• Work to complete:
Your answer must restate each entry below word for word, with no pictures in it.

─── Provided data ───

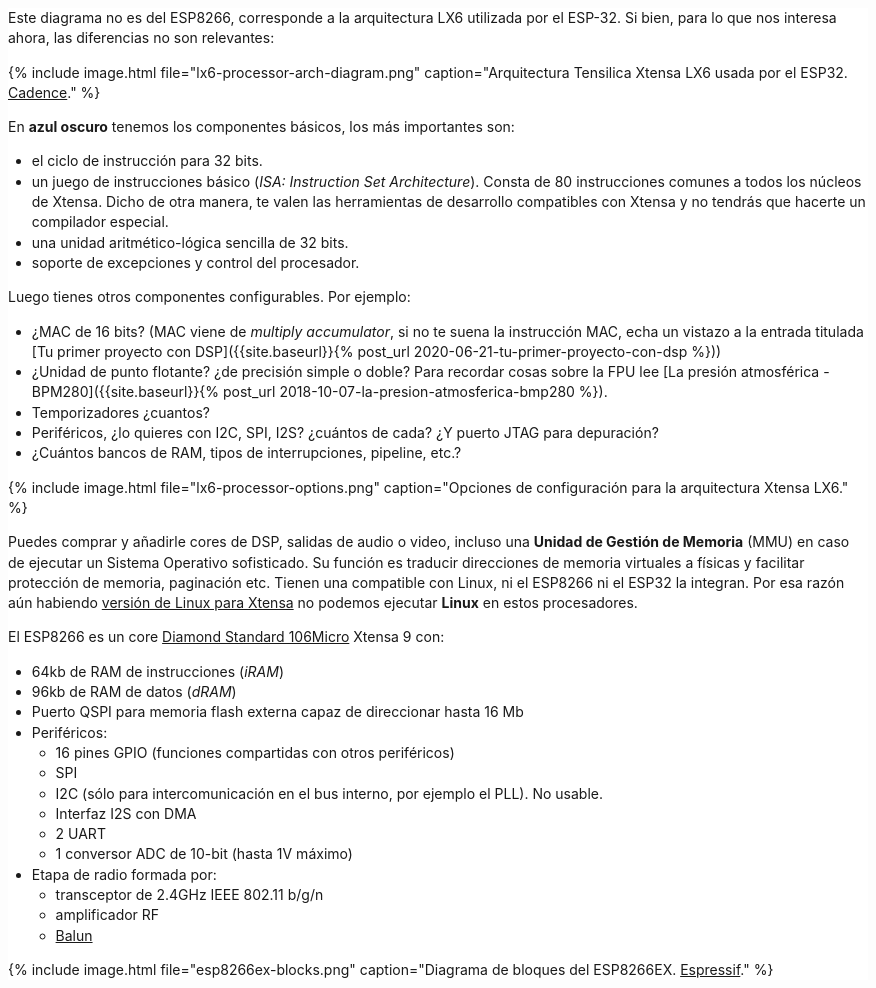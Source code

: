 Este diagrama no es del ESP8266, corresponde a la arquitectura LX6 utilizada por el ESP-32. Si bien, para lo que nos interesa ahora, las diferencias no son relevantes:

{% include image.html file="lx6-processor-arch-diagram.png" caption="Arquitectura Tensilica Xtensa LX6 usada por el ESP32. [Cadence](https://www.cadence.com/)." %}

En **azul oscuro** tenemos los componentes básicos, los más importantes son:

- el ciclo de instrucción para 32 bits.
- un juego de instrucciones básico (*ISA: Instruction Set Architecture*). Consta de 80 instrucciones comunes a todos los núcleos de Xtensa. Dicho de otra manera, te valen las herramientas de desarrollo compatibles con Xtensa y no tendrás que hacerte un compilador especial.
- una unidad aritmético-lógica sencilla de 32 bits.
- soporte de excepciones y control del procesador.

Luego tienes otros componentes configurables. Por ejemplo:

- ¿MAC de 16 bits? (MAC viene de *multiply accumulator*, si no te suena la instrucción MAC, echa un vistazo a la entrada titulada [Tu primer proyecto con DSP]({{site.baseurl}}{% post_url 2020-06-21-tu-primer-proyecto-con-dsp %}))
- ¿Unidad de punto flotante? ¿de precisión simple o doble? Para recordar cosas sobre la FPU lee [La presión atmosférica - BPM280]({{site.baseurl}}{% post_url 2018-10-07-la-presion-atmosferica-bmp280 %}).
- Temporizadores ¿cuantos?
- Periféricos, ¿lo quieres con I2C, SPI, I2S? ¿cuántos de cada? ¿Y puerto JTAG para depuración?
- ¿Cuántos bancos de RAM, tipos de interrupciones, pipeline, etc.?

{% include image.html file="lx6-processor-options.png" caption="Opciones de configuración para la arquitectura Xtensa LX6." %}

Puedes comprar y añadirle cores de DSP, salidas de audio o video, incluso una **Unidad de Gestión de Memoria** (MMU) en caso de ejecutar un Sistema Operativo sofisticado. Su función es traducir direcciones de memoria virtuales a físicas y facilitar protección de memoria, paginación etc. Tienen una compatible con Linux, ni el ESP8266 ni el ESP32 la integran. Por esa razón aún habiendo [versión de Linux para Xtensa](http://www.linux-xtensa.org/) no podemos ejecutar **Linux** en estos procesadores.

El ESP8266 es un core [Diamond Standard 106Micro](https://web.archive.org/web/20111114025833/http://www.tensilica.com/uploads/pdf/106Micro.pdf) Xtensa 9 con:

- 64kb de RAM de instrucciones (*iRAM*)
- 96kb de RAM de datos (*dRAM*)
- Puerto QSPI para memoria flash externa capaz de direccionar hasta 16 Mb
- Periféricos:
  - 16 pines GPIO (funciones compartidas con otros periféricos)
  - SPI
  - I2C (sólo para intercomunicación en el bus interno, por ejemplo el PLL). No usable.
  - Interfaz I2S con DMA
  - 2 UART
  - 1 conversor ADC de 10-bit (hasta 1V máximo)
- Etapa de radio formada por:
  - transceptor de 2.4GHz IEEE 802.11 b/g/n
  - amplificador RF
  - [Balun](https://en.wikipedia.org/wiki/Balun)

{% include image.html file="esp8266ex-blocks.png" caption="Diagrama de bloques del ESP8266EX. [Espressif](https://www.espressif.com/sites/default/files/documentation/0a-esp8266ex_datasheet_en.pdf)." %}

───

• Result of this task:
Source code

: Este diagrama no es del ESP8266, corresponde a la arquitectura LX6 utilizada por el ESP-32. Si bien, para lo que nos interesa ahora, las diferencias no son relevantes:

{% include image.html file="lx6-processor-arch-diagram.png" caption="Arquitectura Tensilica Xtensa LX6 usada por el ESP32. [Cadence](https://www.cadence.com/)." %}

En **azul oscuro** tenemos los componentes básicos, los más importantes son:

- el ciclo de instrucción para 32 bits.
- un juego de instrucciones básico (*ISA: Instruction Set Architecture*). Consta de 80 instrucciones comunes a todos los núcleos de Xtensa. Dicho de otra manera, te valen las herramientas de desarrollo compatibles con Xtensa y no tendrás que hacerte un compilador especial.
- una unidad aritmético-lógica sencilla de 32 bits.
- soporte de excepciones y control del procesador.

Luego tienes otros componentes configurables. Por ejemplo:

- ¿MAC de 16 bits? (MAC viene de *multiply accumulator*, si no te suena la instrucción MAC, echa un vistazo a la entrada titulada [Tu primer proyecto con DSP]({{site.baseurl}}{% post_url 2020-06-21-tu-primer-proyecto-con-dsp %}))
- ¿Unidad de punto flotante? ¿de precisión simple o doble? Para recordar cosas sobre la FPU lee [La presión atmosférica - BPM280]({{site.baseurl}}{% post_url 2018-10-07-la-presion-atmosferica-bmp280 %}).
- Temporizadores ¿cuantos?
- Periféricos, ¿lo quieres con I2C, SPI, I2S? ¿cuántos de cada? ¿Y puerto JTAG para depuración?
- ¿Cuántos bancos de RAM, tipos de interrupciones, pipeline, etc.?

{% include image.html file="lx6-processor-options.png" caption="Opciones de configuración para la arquitectura Xtensa LX6." %}

Puedes comprar y añadirle cores de DSP, salidas de audio o video, incluso una **Unidad de Gestión de Memoria** (MMU) en caso de ejecutar un Sistema Operativo sofisticado. Su función es traducir direcciones de memoria virtuales a físicas y facilitar protección de memoria, paginación etc. Tienen una compatible con Linux, ni el ESP8266 ni el ESP32 la integran. Por esa razón aún habiendo [versión de Linux para Xtensa](http://www.linux-xtensa.org/) no podemos ejecutar **Linux** en estos procesadores.

El ESP8266 es un core [Diamond Standard 106Micro](https://web.archive.org/web/20111114025833/http://www.tensilica.com/uploads/pdf/106Micro.pdf) Xtensa 9 con:

- 64kb de RAM de instrucciones (*iRAM*)
- 96kb de RAM de datos (*dRAM*)
- Puerto QSPI para memoria flash externa capaz de direccionar hasta 16 Mb
- Periféricos:
  - 16 pines GPIO (funciones compartidas con otros periféricos)
  - SPI
  - I2C (sólo para intercomunicación en el bus interno, por ejemplo el PLL). No usable.
  - Interfaz I2S con DMA
  - 2 UART
  - 1 conversor ADC de 10-bit (hasta 1V máximo)
- Etapa de radio formada por:
  - transceptor de 2.4GHz IEEE 802.11 b/g/n
  - amplificador RF
  - [Balun](https://en.wikipedia.org/wiki/Balun)

{% include image.html file="esp8266ex-blocks.png" caption="Diagrama de bloques del ESP8266EX. [Espressif](https://www.espressif.com/sites/default/files/documentation/0a-esp8266ex_datasheet_en.pdf)." %}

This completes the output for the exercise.